Spinach can be one of the easiest crops to grow depending on the gardener’s choice of planting times. It is fast-growing, short-lived, heat-sensitive, and dependent on adequate fertility. By fortifying soil and avoiding high temperatures in summer, gardeners can enjoy several months of satisfying harvests.
- Savoy spinach types have crisp, crinkly leaves and a firm texture.
- Semi-savoy varieties are less crinkly and preferred by some for ease of cleaning.
- Flat-leaf types have large, smooth, and more tender leaves than curly varieties.
- Baby spinach involves harvesting immature leaves of any variety.
- Some varieties perform differently when grown in spring or fall. Check seed packet and catalog descriptions for disease-resistant varieties, their tolerance of light frost and overwintering in mild microclimates, and any tendency to bolt, that is go to seed quickly, as spring warms up.

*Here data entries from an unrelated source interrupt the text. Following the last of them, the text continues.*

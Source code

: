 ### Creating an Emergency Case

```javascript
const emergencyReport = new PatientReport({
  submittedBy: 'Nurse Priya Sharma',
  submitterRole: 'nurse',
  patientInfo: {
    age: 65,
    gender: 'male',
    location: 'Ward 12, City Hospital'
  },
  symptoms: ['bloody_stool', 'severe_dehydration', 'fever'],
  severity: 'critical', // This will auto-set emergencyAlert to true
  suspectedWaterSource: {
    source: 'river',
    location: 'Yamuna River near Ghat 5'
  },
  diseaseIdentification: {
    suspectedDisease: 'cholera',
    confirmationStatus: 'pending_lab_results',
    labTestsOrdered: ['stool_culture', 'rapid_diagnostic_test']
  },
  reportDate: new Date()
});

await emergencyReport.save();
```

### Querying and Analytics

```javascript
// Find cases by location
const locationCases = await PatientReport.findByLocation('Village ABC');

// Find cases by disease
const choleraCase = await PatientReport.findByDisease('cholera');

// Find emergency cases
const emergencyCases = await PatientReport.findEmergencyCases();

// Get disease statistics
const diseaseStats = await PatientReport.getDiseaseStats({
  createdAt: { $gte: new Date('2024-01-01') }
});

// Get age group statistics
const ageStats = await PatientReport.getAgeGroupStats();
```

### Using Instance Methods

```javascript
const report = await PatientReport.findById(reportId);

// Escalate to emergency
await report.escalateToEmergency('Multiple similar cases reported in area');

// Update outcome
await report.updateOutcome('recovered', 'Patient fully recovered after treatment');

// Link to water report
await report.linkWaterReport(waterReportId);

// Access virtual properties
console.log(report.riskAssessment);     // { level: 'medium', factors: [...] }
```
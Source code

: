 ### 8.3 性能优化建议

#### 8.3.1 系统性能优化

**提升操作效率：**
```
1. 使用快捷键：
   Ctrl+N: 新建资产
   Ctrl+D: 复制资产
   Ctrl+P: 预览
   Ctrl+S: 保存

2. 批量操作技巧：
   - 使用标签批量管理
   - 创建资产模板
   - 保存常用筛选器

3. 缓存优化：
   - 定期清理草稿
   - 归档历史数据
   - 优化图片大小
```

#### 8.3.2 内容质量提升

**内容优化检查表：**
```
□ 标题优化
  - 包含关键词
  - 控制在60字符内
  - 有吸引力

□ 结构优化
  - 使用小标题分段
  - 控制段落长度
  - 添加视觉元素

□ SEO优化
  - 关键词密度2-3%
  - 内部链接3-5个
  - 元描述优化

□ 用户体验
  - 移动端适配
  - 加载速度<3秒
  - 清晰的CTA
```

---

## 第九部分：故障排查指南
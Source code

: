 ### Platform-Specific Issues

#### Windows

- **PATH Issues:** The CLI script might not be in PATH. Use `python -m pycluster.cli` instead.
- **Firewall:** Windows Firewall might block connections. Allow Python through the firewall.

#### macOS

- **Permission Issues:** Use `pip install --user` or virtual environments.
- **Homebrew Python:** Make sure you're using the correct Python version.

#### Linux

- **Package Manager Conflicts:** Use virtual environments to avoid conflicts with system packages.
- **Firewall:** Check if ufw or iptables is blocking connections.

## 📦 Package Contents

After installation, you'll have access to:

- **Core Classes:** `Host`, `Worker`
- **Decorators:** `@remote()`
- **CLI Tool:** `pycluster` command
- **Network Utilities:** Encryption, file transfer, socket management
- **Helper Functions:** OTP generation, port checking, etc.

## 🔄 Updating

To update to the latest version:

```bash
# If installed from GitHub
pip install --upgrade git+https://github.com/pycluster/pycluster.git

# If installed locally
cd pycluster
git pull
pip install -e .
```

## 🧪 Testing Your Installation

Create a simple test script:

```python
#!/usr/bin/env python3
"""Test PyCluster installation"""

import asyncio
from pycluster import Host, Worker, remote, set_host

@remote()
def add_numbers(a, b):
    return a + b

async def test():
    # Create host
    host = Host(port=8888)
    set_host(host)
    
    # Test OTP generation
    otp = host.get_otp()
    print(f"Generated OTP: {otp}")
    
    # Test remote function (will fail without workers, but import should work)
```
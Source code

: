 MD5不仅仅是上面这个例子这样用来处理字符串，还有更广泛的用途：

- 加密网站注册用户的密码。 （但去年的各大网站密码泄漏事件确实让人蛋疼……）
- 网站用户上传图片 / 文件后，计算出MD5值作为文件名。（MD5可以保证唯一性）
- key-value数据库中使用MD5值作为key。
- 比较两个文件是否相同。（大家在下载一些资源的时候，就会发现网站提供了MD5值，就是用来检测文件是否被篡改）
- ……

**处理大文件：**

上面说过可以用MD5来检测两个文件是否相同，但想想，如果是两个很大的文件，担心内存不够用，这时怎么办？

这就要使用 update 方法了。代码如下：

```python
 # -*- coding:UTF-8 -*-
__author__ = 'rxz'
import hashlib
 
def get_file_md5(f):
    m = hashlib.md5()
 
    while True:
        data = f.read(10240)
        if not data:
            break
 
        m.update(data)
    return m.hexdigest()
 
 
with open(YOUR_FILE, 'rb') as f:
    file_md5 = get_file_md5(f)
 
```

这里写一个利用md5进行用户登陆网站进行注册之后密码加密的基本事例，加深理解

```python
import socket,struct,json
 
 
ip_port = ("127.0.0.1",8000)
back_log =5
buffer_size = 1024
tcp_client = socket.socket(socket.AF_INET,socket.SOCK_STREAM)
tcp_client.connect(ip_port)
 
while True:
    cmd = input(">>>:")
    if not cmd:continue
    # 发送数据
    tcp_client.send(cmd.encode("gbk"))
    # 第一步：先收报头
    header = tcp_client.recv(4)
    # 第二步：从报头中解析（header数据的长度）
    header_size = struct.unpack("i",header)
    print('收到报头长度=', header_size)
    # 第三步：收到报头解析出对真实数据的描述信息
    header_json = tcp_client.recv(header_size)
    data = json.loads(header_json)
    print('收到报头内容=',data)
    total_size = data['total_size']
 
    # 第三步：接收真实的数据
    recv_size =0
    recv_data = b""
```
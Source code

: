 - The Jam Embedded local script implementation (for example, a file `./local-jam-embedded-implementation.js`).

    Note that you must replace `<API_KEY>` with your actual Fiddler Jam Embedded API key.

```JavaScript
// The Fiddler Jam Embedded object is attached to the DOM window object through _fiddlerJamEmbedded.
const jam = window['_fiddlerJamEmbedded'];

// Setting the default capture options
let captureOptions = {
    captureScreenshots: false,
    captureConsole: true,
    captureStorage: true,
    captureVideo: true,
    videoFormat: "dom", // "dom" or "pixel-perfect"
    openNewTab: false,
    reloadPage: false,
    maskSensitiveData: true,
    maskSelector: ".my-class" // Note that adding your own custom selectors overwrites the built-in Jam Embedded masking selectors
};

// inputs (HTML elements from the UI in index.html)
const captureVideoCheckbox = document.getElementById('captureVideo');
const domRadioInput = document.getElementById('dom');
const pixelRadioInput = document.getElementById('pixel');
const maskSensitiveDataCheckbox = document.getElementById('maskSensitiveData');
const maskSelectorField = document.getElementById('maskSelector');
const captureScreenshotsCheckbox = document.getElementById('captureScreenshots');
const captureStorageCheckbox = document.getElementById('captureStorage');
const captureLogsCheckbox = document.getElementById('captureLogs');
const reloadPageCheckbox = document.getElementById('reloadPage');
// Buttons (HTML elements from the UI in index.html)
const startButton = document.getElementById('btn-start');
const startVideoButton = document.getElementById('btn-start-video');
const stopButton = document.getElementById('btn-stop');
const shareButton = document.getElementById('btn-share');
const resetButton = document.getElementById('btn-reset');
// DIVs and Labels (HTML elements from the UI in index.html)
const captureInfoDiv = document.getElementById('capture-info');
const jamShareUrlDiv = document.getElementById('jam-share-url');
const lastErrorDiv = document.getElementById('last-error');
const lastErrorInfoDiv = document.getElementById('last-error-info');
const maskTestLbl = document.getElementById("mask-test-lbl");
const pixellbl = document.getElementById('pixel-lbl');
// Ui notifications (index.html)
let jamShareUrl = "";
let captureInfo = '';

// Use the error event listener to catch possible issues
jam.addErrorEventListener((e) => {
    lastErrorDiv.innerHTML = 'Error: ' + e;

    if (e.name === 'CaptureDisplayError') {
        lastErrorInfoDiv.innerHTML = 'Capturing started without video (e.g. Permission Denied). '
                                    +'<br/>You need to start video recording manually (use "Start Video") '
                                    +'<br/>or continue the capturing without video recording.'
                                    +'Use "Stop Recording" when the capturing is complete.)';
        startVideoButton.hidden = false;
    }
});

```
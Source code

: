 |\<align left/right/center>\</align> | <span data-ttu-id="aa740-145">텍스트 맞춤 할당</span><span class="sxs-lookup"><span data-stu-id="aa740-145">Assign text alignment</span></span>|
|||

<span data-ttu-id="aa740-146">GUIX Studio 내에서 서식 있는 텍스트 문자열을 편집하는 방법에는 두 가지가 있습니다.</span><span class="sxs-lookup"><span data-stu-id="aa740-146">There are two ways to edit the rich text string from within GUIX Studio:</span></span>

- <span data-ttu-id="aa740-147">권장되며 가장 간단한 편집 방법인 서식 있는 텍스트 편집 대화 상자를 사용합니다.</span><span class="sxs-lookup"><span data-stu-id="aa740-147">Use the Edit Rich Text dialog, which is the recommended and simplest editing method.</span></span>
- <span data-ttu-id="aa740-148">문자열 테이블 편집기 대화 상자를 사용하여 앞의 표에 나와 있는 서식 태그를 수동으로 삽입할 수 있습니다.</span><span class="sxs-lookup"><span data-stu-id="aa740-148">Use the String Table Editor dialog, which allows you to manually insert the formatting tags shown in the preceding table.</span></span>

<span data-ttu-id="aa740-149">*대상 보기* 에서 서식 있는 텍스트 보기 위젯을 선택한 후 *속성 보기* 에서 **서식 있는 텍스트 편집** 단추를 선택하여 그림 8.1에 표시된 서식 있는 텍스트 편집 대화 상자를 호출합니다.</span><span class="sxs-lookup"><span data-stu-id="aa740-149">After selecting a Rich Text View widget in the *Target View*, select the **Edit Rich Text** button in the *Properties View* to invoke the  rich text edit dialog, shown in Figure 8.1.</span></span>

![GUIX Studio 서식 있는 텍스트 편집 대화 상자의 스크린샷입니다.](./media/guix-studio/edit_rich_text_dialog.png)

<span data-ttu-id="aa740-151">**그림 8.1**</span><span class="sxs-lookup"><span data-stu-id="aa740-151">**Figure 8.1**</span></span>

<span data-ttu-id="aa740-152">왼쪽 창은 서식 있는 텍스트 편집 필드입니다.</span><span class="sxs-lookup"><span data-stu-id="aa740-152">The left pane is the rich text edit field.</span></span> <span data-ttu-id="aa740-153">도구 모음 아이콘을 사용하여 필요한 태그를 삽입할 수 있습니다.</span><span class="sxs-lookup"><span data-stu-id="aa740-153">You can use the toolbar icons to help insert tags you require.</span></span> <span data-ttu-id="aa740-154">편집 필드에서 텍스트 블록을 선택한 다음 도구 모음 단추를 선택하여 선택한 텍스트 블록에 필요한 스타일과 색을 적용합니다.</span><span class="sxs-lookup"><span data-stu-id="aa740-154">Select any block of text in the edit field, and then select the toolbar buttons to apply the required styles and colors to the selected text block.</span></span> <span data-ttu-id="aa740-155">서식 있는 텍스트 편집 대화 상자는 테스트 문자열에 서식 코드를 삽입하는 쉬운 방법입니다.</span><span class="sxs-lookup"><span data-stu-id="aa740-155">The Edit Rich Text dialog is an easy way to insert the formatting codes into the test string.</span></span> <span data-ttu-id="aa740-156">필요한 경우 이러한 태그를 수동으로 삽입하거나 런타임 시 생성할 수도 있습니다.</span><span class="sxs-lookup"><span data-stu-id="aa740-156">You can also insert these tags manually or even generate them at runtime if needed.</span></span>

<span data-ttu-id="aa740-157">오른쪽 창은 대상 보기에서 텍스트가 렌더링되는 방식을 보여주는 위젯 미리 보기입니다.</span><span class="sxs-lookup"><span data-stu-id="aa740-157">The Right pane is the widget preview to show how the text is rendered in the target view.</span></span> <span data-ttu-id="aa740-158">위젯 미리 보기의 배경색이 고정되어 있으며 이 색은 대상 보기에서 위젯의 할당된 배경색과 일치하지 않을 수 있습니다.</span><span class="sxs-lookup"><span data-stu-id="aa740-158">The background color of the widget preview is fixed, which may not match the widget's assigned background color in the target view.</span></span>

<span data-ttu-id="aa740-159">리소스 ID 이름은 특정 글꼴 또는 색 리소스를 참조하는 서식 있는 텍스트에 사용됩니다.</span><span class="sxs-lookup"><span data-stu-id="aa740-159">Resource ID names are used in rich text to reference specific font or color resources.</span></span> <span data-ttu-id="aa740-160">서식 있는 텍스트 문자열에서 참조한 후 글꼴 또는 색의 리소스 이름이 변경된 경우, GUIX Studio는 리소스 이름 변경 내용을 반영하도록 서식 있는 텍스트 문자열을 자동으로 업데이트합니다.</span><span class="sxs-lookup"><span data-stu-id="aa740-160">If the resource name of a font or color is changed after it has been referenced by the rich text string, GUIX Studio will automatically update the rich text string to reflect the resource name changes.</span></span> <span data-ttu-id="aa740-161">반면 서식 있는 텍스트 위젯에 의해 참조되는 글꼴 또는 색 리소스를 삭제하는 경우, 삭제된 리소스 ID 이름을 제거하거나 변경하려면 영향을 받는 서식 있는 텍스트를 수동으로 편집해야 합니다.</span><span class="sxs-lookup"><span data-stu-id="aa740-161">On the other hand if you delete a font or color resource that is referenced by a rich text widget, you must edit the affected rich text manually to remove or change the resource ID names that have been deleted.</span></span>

- Malabar spinach is not a true spinach but shares the common name. It has leaves with a mucilaginous texture on a tropical perennial vine that grows in the warm season.
- New Zealand spinach, of yet a different species, has fuzzy, succulent leaves, tolerates heat, and spreads in clumps. It also is not a true spinach.
Sowing and Growing
- Amend seed bed with compost or aged manure for rich, fertile, well-drained soil.
- Refrigerate seed one week before planting to encourage germination, particularly when planting in late summer.
- Direct sow February-April after soil temperature reaches 50 degrees to grow during cool spring months with short days. Start seed indoors if soil is too cold or soggy from winter rains.
- Plant again August-September as day length shortens for a fall crop. In a succession garden, some light shade from taller plants may be needed during late summer heat waves.
- Sprinkle seed in beds over a 2-4 in. wide band, 12-15 seeds per row about ½ in. deep, and cover lightly with soil.
- Thin to 3-4 in. apart or transplant starts when seedlings are 2 in. high. Snip thinnings at soil level to avoid disturbing roots of remaining seedlings.
- Use loose, fast-draining potting mix at least 8 in. deep when planting in containers.
- Repeat sowing every 2-3 weeks for a continuous harvest. Most varieties mature in 40-50 days.
- Side dress spinach mid-season with compost, blood meal or kelp. Nitrogen-rich amendments encourage fast, tender growth.
- Keep soil evenly moist with regular watering; spread mulch over beds to discourage weeds.
- Harvest when leaves reach 4-6 in. long on plants that have developed at least 8 leaves.
- Cut an entire plant at the base or break off outer leaves at the base of their stems in a cut-and-come-again method to allow for additional harvests.
- Do not wait too long to harvest spinach or larger leaves will become bitter and plants may bolt.
- Allow fall plantings to continue growing to maturity in cold weather that brings a moderate frost. Spinach can tolerate brief temperature drops to 20 degrees but benefits from a row cover in sustained lows. Growth may slow or stop before resuming when temperatures rise.
Check for Pests
- Check for pale-colored burrows inside thin leaves indicating leaf miners. Crush any eggs on leaf undersides and destroy severely damaged leaves.
- Cover young seedlings with spun row covers to deter damage from birds.
- Hand pick pests such as looper worms, slugs and snails; hose off aphids.
- Expect fewer pests in a fall-winter garden.